Out Of temp variables?

This was a question about how to make a command and pass it to another character, but I ran into another more pressing problems…

I can’t seem to write anymore of my parser because Inform is telling me I ran out of temporary variables… (15?)
How is that even a thing?
How did I declare temp variables, they shouldn’t be disposable at all, in fact all of them are important.
Is there some kind of declaration I should be using them to let inform know that they are not temp?

The Z-machine is limited to 15 local variables per function. This is a hard limit and you can’t do anything about it. You could re-declare some of them as global variables ("… a foo that varies"). That’s probably the easiest way to proceed if you really want to maintain Z-machine compatibility. But I don’t think that’s going to be possible, from what you’ve been saying.

In Glulx the compiler defaults to a limit of 32 local variables, but you can increase this by saying “Use MAX_LOCAL_VARIABLES of 64” or whatever.

(If you’re already in Glulx, then something else is going on and we’ll have to investigate further.)

Temporary (i.e. local) variables are variables declared using “let”. As zarf pointed out, global variables are declared using “is” combined with “that varies” if you want them to be mutable (which local variables always are, but globals aren’t without that modifier).

Doesn’t Inform 7 have a hard limit of 20 locals? So extending via glulx won’t help…

Does it? I looked for a bug report, on the theory that somebody would have run into this before, but I didn’t see one.

I think there have been multiple discussions of it here (@ intfiction) over the years. But I see that it’s actually a limit of 15 temps, enforced by the I7 compiler regardless of whether you’re compiling to Glulx or Z-code. Here’s the message I just triggered in a Glulx game:

Harrumph.
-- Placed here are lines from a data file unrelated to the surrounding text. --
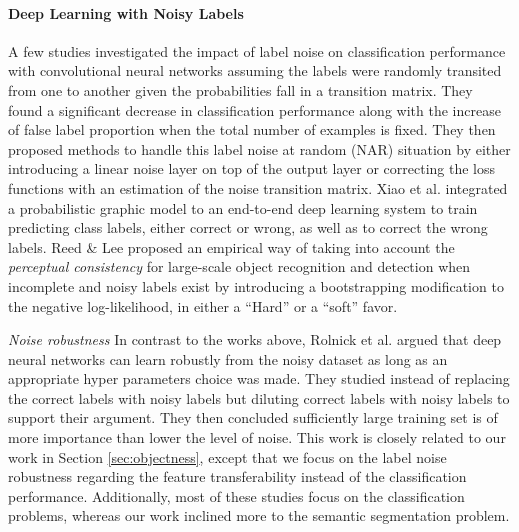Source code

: \paragraph{{Deep Learning with Noisy Labels}}
A few studies\cite{sukhbaatar2014training,patrini2016making} investigated the impact of label noise on classification performance with convolutional neural networks assuming the labels were randomly transited from one to another given the probabilities fall in a transition matrix.
They found a significant decrease in classification performance along with the increase of false label proportion when the total number of examples is fixed.
They then proposed methods to handle this label noise at random (NAR)\cite{frenay2014classification} situation by either introducing a linear noise layer on top of the output layer\cite{sukhbaatar2014training} or correcting the loss functions with an estimation of the noise transition matrix\cite{patrini2016making}.
Xiao et al.\cite{xiao2015learning} integrated a probabilistic graphic model to an end-to-end deep learning system to train predicting class labels, either correct or wrong, as well as to correct the wrong labels.
Reed \& Lee\cite{reed2014training} proposed an empirical way of taking into account the \textit{perceptual consistency} for large-scale object recognition and detection when incomplete and noisy labels exist by introducing a bootstrapping modification to the negative log-likelihood, in either a ``Hard'' or a ``soft'' favor.

\textit{Noise robustness}
In contrast to the works above, Rolnick et al.\cite{rolnick2017deep} argued that deep neural networks can learn robustly from the noisy dataset as long as an appropriate hyper parameters choice was made.
They studied instead of replacing the correct labels with noisy labels but diluting correct labels with noisy labels to support their argument.
They then concluded sufficiently large training set is of more importance than lower the level of noise.
This work is closely related to our work in Section \ref{sec:objectness}, except that we focus on the label noise robustness regarding the feature transferability instead of the classification performance.
Additionally, most of these studies focus on the classification problems, whereas our work inclined more to the semantic segmentation problem.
Well, that error message is technically out of date, at least. I will file something.

Filed inform7.com/mantis/view.php?id=1092 .

In the meantime, I repeat my suggestion of using global variables instead of local ones. (This is in fact what the core I7 parser does, since that code dates back to Z-machine days.)

Just be careful with using globals in phrases or rules that call themselves, because they will share them. For recursive code local variables are essential because each phrase gets its own ones and doesn’t share them.

Ok, so I’m going to kill two birds with one stone.

  1. Now that I know a difference, I’m making my variables global that were supposed to be in the first place.
  2. I’m only making indexed text if it actually needs to be indexed

However, it seems that I need to make all my text indexed if I’m going to me placing them in a table, but the examples in the manual say otherwise.

here’s the error:

The Japanese name (Which is now non-temp) is type “text” and the table columns (jname and ename) are also now only text. So I have type agreement, but in needs to be indexed for the system to look though it?

=== EDIT ===
Found it, (I think) as an experiment I made “English name” some text and now I get

So I actually need that indexed as I took it from the player’s command and can’t cast into another type. (demote?)